Input for this task:
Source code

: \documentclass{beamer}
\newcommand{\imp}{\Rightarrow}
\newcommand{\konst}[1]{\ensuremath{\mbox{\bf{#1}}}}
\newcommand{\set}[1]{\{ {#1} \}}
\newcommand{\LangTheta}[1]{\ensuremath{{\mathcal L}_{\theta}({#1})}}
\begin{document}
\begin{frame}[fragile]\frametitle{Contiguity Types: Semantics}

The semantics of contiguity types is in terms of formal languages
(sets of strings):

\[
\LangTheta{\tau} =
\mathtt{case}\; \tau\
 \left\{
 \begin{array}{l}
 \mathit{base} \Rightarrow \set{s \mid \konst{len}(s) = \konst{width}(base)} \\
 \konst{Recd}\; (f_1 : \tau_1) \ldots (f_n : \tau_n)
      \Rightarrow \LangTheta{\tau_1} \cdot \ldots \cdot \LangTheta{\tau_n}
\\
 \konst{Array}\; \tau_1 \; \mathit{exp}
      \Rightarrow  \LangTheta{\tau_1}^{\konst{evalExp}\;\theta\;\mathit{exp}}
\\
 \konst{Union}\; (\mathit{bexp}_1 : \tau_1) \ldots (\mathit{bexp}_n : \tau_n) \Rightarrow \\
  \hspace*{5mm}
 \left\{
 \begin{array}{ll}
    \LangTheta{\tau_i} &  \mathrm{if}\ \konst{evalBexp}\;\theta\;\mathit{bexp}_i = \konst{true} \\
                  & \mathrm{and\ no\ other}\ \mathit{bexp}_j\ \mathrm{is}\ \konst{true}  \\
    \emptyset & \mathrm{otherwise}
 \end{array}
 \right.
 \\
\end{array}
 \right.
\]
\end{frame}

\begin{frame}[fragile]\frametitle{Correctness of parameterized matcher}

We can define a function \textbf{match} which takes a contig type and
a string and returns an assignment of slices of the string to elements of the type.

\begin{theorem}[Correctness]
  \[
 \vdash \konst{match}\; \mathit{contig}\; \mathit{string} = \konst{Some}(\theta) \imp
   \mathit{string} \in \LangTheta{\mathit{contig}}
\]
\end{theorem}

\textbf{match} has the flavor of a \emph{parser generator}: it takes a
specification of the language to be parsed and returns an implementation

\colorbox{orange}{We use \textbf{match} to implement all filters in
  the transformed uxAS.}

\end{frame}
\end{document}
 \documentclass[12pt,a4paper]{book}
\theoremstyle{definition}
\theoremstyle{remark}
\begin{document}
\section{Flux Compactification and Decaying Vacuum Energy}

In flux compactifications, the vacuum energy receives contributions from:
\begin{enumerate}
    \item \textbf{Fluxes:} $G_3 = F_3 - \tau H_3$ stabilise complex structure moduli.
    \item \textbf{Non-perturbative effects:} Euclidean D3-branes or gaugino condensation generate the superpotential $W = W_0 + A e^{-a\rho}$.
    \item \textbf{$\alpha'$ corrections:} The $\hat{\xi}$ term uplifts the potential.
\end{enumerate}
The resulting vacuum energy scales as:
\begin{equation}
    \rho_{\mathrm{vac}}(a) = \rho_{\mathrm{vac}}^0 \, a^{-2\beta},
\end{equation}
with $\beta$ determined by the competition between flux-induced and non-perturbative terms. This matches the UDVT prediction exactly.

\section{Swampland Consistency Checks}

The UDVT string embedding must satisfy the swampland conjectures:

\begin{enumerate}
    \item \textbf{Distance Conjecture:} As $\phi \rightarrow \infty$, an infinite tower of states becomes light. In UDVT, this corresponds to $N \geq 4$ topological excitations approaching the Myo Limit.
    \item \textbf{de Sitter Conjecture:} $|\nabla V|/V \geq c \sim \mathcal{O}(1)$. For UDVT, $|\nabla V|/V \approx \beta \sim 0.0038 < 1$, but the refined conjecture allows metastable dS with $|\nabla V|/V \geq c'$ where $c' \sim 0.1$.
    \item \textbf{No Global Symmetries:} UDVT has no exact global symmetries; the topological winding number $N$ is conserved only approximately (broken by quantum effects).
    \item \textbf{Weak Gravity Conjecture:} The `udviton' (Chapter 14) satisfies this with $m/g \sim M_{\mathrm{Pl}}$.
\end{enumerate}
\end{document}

What is being asked: What this exercise asks for is the data above, retyped exactly.

Response to this exercise:
Source code

: \documentclass{beamer}
\newcommand{\imp}{\Rightarrow}
\newcommand{\konst}[1]{\ensuremath{\mbox{\bf{#1}}}}
\newcommand{\set}[1]{\{ {#1} \}}
\newcommand{\LangTheta}[1]{\ensuremath{{\mathcal L}_{\theta}({#1})}}
\begin{document}
\begin{frame}[fragile]\frametitle{Contiguity Types: Semantics}

The semantics of contiguity types is in terms of formal languages
(sets of strings):

\[
\LangTheta{\tau} =
\mathtt{case}\; \tau\
 \left\{
 \begin{array}{l}
 \mathit{base} \Rightarrow \set{s \mid \konst{len}(s) = \konst{width}(base)} \\
 \konst{Recd}\; (f_1 : \tau_1) \ldots (f_n : \tau_n)
      \Rightarrow \LangTheta{\tau_1} \cdot \ldots \cdot \LangTheta{\tau_n}
\\
 \konst{Array}\; \tau_1 \; \mathit{exp}
      \Rightarrow  \LangTheta{\tau_1}^{\konst{evalExp}\;\theta\;\mathit{exp}}
\\
 \konst{Union}\; (\mathit{bexp}_1 : \tau_1) \ldots (\mathit{bexp}_n : \tau_n) \Rightarrow \\
  \hspace*{5mm}
 \left\{
 \begin{array}{ll}
    \LangTheta{\tau_i} &  \mathrm{if}\ \konst{evalBexp}\;\theta\;\mathit{bexp}_i = \konst{true} \\
                  & \mathrm{and\ no\ other}\ \mathit{bexp}_j\ \mathrm{is}\ \konst{true}  \\
    \emptyset & \mathrm{otherwise}
 \end{array}
 \right.
 \\
\end{array}
 \right.
\]
\end{frame}

\begin{frame}[fragile]\frametitle{Correctness of parameterized matcher}

We can define a function \textbf{match} which takes a contig type and
a string and returns an assignment of slices of the string to elements of the type.

\begin{theorem}[Correctness]
  \[
 \vdash \konst{match}\; \mathit{contig}\; \mathit{string} = \konst{Some}(\theta) \imp
   \mathit{string} \in \LangTheta{\mathit{contig}}
\]
\end{theorem}

\textbf{match} has the flavor of a \emph{parser generator}: it takes a
specification of the language to be parsed and returns an implementation

\colorbox{orange}{We use \textbf{match} to implement all filters in
  the transformed uxAS.}

\end{frame}
\end{document}
 \documentclass[12pt,a4paper]{book}
\theoremstyle{definition}
\theoremstyle{remark}
\begin{document}
\section{Flux Compactification and Decaying Vacuum Energy}

In flux compactifications, the vacuum energy receives contributions from:
\begin{enumerate}
    \item \textbf{Fluxes:} $G_3 = F_3 - \tau H_3$ stabilise complex structure moduli.
    \item \textbf{Non-perturbative effects:} Euclidean D3-branes or gaugino condensation generate the superpotential $W = W_0 + A e^{-a\rho}$.
    \item \textbf{$\alpha'$ corrections:} The $\hat{\xi}$ term uplifts the potential.
\end{enumerate}
The resulting vacuum energy scales as:
\begin{equation}
    \rho_{\mathrm{vac}}(a) = \rho_{\mathrm{vac}}^0 \, a^{-2\beta},
\end{equation}
with $\beta$ determined by the competition between flux-induced and non-perturbative terms. This matches the UDVT prediction exactly.

\section{Swampland Consistency Checks}

The UDVT string embedding must satisfy the swampland conjectures:

\begin{enumerate}
    \item \textbf{Distance Conjecture:} As $\phi \rightarrow \infty$, an infinite tower of states becomes light. In UDVT, this corresponds to $N \geq 4$ topological excitations approaching the Myo Limit.
    \item \textbf{de Sitter Conjecture:} $|\nabla V|/V \geq c \sim \mathcal{O}(1)$. For UDVT, $|\nabla V|/V \approx \beta \sim 0.0038 < 1$, but the refined conjecture allows metastable dS with $|\nabla V|/V \geq c'$ where $c' \sim 0.1$.
    \item \textbf{No Global Symmetries:} UDVT has no exact global symmetries; the topological winding number $N$ is conserved only approximately (broken by quantum effects).
    \item \textbf{Weak Gravity Conjecture:} The `udviton' (Chapter 14) satisfies this with $m/g \sim M_{\mathrm{Pl}}$.
\end{enumerate}
\end{document}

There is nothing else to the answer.